Exercise:
With the exception of the pictures, write out the data below precisely.

Pictures paired with source code
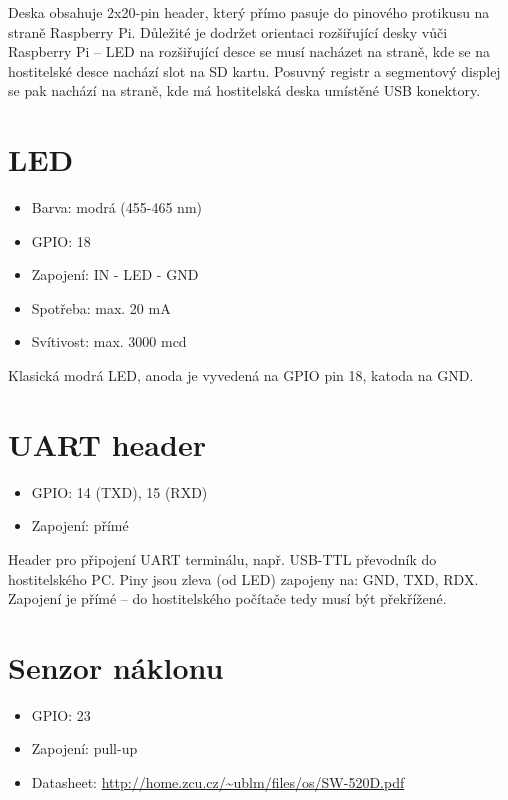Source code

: \documentclass{article}
\begin{document}
Deska obsahuje 2x20-pin header, který přímo pasuje do pinového protikusu na straně Raspberry Pi. Důležité je dodržet orientaci rozšiřující desky vůči Raspberry Pi -- LED na rozšiřující desce se musí nacházet na straně, kde se na hostitelské desce nachází slot na SD kartu. Posuvný registr a segmentový displej se pak nachází na straně, kde má hostitelská deska umístěné USB konektory.

\section{LED}

\begin{itemize}
	\item Barva: modrá (455-465 nm)
	\item GPIO: 18
	\item Zapojení: IN - LED - GND
	\item Spotřeba: max. 20 mA
	\item Svítivost: max. 3000 mcd
\end{itemize}

Klasická modrá LED, anoda je vyvedená na GPIO pin 18, katoda na GND.

\section{UART header}

\begin{itemize}
	\item GPIO: 14 (TXD), 15 (RXD)
	\item Zapojení: přímé
\end{itemize}

Header pro připojení UART terminálu, např. USB-TTL převodník do hostitelského PC. Piny jsou zleva (od LED) zapojeny na: GND, TXD, RDX. Zapojení je přímé -- do hostitelského počítače tedy musí být překřížené.

\section{Senzor náklonu}

\begin{itemize}
	\item GPIO: 23
	\item Zapojení: pull-up
	\item Datasheet: \url{http://home.zcu.cz/~ublm/files/os/SW-520D.pdf}
\end{itemize}
\end{document}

Solution for this task:
Source code

: \documentclass{article}
\begin{document}
Deska obsahuje 2x20-pin header, který přímo pasuje do pinového protikusu na straně Raspberry Pi. Důležité je dodržet orientaci rozšiřující desky vůči Raspberry Pi -- LED na rozšiřující desce se musí nacházet na straně, kde se na hostitelské desce nachází slot na SD kartu. Posuvný registr a segmentový displej se pak nachází na straně, kde má hostitelská deska umístěné USB konektory.

\section{LED}

\begin{itemize}
	\item Barva: modrá (455-465 nm)
	\item GPIO: 18
	\item Zapojení: IN - LED - GND
	\item Spotřeba: max. 20 mA
	\item Svítivost: max. 3000 mcd
\end{itemize}

Klasická modrá LED, anoda je vyvedená na GPIO pin 18, katoda na GND.

\section{UART header}

\begin{itemize}
	\item GPIO: 14 (TXD), 15 (RXD)
	\item Zapojení: přímé
\end{itemize}

Header pro připojení UART terminálu, např. USB-TTL převodník do hostitelského PC. Piny jsou zleva (od LED) zapojeny na: GND, TXD, RDX. Zapojení je přímé -- do hostitelského počítače tedy musí být překřížené.

\section{Senzor náklonu}

\begin{itemize}
	\item GPIO: 23
	\item Zapojení: pull-up
	\item Datasheet: \url{http://home.zcu.cz/~ublm/files/os/SW-520D.pdf}
\end{itemize}
\end{document}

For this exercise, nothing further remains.